Prosecutors told The Times that the deployment of the evidence officers has caused investigations to be delayed.
Wilma A. Lewis, U.S. attorney for the District of Columbia, also is concerned that the redeployment plan will delay evidence from getting to prosecutors, who have 100 days to return a grand jury indictment against a suspect, as The Times first reported Tuesday.
A new burden hanging over lab officers is the daily request to report to the troubled 5th police district, located mostly in Northeast, for patrols in areas plagued by drug trafficking, lab officers told The Washington Times.
"We don't have time to spare for patrol in 5D" because of the current case backlog, one lab officer told The Times. "It goes to show you how much they really don't know about the work we do. There's always evidence to be moved. There's always evidence in your evidence bin that you can send some place."
But Assistant Police Chief William P. McManus told The Times that all specialized units such as canine, bomb squad or the mobile crime officers are supposed to be on patrol if they are not responding to a specific call. If an incident requires a specialized unit, members are paged and told to respond to the scene, he said.
"There should be minimal impact from redeployment," he said.
Mobile crime officers, however, said the only time they're relieved of deployment patrol is for high-profile cases where the department's reputation is at stake, such as the Sept. 28 killing of a Gallaudet University student or the fatal shooting of an undercover Maryland state trooper Oct. 30.

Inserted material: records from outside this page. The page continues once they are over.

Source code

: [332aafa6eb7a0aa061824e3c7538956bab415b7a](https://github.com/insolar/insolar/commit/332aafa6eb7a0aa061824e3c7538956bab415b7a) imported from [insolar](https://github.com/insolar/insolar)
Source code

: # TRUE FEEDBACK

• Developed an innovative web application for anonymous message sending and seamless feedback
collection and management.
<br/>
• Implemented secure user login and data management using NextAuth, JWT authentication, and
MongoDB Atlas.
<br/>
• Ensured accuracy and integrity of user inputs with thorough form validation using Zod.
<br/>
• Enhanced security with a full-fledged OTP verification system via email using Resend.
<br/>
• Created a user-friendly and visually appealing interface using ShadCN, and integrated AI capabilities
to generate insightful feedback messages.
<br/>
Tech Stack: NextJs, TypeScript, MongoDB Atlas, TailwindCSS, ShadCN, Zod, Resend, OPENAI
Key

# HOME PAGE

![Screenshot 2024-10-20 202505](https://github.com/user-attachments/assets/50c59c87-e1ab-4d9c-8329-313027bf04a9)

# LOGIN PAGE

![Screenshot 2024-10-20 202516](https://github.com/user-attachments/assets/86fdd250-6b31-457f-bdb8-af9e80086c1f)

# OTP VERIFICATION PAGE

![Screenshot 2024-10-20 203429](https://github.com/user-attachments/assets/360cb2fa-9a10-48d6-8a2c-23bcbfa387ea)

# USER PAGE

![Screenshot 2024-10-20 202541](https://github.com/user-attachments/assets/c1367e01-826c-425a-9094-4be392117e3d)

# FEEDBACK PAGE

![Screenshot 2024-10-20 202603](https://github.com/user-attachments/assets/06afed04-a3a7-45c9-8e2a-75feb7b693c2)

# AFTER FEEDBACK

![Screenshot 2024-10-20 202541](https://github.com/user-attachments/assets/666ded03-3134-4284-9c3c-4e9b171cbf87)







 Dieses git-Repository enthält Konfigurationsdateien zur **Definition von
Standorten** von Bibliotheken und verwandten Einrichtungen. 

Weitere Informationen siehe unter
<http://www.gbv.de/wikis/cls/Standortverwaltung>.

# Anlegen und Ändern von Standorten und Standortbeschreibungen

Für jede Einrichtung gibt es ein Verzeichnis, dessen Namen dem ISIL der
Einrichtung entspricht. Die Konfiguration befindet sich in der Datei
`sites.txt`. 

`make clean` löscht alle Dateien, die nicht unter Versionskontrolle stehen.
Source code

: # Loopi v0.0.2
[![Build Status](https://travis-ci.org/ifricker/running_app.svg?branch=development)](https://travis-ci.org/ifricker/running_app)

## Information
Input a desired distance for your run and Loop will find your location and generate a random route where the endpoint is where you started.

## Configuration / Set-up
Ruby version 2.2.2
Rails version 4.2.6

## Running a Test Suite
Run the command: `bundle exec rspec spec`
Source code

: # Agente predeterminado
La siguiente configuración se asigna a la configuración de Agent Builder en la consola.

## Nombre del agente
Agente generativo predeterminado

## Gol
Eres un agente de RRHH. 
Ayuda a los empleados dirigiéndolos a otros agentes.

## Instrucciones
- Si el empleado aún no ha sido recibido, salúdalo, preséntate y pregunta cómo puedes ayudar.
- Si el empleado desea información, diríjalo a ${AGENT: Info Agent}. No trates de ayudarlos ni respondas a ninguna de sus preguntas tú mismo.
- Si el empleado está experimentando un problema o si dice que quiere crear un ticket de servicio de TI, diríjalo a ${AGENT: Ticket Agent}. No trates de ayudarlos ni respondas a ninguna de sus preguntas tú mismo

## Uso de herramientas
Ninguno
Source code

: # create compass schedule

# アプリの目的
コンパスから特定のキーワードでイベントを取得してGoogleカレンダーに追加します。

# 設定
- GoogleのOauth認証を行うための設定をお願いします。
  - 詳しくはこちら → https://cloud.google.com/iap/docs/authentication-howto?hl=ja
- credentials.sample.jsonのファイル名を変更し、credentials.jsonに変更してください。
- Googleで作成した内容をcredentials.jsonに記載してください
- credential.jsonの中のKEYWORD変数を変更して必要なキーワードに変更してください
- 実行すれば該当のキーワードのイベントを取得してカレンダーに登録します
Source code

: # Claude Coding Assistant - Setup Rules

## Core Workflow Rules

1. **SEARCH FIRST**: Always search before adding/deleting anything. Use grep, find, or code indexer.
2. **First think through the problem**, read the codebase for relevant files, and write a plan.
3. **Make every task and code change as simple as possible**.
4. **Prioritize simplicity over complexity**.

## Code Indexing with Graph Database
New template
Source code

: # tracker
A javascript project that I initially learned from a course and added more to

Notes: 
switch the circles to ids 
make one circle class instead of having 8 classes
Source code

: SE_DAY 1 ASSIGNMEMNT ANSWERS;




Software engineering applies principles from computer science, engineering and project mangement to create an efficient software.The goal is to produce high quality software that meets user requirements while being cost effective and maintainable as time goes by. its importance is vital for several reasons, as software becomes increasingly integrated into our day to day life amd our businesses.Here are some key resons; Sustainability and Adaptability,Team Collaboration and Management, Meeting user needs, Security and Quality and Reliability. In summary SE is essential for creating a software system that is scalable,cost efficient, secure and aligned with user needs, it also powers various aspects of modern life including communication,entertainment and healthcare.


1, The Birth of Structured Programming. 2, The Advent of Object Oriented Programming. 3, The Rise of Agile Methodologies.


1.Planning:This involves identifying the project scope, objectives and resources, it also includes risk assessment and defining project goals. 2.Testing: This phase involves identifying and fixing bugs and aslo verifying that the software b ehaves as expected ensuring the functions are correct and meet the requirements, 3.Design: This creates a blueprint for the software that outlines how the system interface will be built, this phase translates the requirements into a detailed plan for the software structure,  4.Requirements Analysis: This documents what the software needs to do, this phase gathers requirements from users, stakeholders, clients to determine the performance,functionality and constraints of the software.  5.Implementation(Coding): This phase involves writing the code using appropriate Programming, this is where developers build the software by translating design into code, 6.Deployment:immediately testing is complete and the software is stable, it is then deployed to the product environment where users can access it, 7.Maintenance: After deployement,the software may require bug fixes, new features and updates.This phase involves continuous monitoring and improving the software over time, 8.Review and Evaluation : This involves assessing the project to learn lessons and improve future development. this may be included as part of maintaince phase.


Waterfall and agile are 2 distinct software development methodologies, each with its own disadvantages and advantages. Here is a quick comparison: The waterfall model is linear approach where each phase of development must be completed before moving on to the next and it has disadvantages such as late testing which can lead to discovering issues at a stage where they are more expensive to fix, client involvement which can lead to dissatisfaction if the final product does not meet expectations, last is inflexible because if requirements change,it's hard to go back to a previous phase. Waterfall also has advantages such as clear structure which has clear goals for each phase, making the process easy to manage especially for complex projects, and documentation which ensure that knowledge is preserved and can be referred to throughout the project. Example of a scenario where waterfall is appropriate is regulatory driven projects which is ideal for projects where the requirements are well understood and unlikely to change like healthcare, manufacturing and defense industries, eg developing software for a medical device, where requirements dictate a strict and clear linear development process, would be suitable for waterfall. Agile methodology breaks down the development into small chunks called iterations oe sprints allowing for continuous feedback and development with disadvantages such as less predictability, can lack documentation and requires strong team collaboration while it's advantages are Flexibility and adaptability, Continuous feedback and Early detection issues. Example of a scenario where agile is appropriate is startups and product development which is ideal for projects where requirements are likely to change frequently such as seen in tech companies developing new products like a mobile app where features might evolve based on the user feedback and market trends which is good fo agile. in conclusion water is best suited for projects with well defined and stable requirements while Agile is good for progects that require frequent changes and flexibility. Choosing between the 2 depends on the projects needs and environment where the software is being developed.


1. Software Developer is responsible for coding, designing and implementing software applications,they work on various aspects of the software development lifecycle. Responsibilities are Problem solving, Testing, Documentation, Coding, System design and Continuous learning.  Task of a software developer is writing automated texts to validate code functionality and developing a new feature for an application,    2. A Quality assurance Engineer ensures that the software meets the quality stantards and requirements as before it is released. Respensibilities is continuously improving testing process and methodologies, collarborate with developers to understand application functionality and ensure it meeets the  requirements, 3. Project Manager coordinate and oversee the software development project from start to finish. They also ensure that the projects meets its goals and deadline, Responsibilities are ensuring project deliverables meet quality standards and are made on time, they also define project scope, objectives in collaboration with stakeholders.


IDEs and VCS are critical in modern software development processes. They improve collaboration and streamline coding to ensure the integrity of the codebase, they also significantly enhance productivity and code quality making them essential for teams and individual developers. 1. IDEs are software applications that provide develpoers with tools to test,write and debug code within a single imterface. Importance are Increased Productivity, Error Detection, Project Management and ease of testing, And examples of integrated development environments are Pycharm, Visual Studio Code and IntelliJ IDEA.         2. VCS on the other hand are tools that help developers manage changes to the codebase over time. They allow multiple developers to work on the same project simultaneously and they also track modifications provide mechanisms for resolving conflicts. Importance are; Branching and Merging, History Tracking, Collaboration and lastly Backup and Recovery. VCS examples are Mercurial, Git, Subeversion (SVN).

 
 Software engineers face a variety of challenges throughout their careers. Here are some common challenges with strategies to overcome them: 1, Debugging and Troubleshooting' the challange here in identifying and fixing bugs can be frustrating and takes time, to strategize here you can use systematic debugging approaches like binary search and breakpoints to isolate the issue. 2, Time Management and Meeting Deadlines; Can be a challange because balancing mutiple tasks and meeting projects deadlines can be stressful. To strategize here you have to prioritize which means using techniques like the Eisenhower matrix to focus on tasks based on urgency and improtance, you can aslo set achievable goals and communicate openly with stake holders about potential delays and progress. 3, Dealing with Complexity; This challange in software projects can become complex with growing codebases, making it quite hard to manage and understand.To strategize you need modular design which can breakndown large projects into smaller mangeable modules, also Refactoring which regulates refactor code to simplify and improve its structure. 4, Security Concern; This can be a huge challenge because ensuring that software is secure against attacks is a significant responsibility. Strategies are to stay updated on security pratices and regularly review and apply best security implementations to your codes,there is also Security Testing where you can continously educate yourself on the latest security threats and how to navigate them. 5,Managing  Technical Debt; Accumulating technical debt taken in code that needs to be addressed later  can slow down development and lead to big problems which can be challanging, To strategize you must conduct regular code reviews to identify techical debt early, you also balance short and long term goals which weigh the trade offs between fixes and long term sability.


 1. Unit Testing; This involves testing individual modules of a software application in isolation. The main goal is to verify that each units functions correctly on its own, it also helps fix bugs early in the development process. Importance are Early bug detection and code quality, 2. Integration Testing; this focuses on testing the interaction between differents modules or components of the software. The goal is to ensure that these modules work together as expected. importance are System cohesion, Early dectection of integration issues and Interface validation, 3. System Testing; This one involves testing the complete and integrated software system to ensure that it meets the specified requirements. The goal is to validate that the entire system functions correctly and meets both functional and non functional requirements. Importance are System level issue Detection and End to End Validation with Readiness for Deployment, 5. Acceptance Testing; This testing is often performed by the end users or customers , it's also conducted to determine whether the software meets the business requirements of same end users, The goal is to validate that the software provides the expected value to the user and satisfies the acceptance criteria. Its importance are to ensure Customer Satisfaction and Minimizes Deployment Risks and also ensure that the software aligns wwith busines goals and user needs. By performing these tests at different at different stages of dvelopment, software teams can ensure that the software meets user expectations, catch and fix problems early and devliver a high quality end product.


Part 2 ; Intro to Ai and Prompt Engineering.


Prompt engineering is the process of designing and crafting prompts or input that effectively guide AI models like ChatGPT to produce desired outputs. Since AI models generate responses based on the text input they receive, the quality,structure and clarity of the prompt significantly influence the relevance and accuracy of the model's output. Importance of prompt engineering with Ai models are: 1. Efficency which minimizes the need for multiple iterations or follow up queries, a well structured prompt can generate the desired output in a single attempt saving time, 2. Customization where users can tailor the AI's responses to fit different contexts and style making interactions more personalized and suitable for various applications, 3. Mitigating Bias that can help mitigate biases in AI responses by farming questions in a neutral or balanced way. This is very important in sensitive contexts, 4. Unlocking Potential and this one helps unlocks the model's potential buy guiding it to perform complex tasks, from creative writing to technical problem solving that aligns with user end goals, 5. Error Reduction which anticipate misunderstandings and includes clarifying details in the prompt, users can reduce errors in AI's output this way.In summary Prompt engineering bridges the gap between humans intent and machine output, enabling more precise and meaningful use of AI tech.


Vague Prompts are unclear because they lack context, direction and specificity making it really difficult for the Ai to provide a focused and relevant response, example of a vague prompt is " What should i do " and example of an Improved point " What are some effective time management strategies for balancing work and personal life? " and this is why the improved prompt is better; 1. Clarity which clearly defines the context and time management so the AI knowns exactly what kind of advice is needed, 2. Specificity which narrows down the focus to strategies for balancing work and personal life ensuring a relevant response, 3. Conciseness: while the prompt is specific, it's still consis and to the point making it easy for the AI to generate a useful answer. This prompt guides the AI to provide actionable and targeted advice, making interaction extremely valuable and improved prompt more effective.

Sgt. Gerald G. Neill, the head of the D.C. police union, again confirmed yesterday the accounts of crime lab officers and agreed it can put cases in jeopardy.
"You're robbing Peter to pay Paul," he said. "Sooner or later, it's going to hurt you."
"The mobile crime lab deals with the most serious crimes, and it's under scrutiny at trial," Sgt. Neill said. "The chief is not the one who stands up [in court] and says, 'We had to hurry.' It's the officer who has to stand up for that evidence."
Chief Ramsey said lab officers should work late to finish the evidence, or pass it on to someone else rather than let it sit for a week while they're on deployment. Lab officers countered that many cases have more than 100 pieces of evidence stored in various places, and having another officer take over brings the risk of a mistake of breaking the chain of custody.
Following a spate of fatal shootings and pressure from the D.C. Council in August, Chief Ramsey announced the new deployment plan, which puts about 800 extra officers on patrol on the District's streets for one week a month, from 8 p.m. to 4 a.m., Tuesday through Saturday.
Chief Ramsey and other top officials have said if they find problems, they will fix them or exempt certain units from deployment.
"I've said all along there are consequences to the redeployment," the chief said yesterday.
"I'm not opposed to pulling crime-scene search off this thing, but I think it's premature, and certainly I think you should have all the facts before you make comments."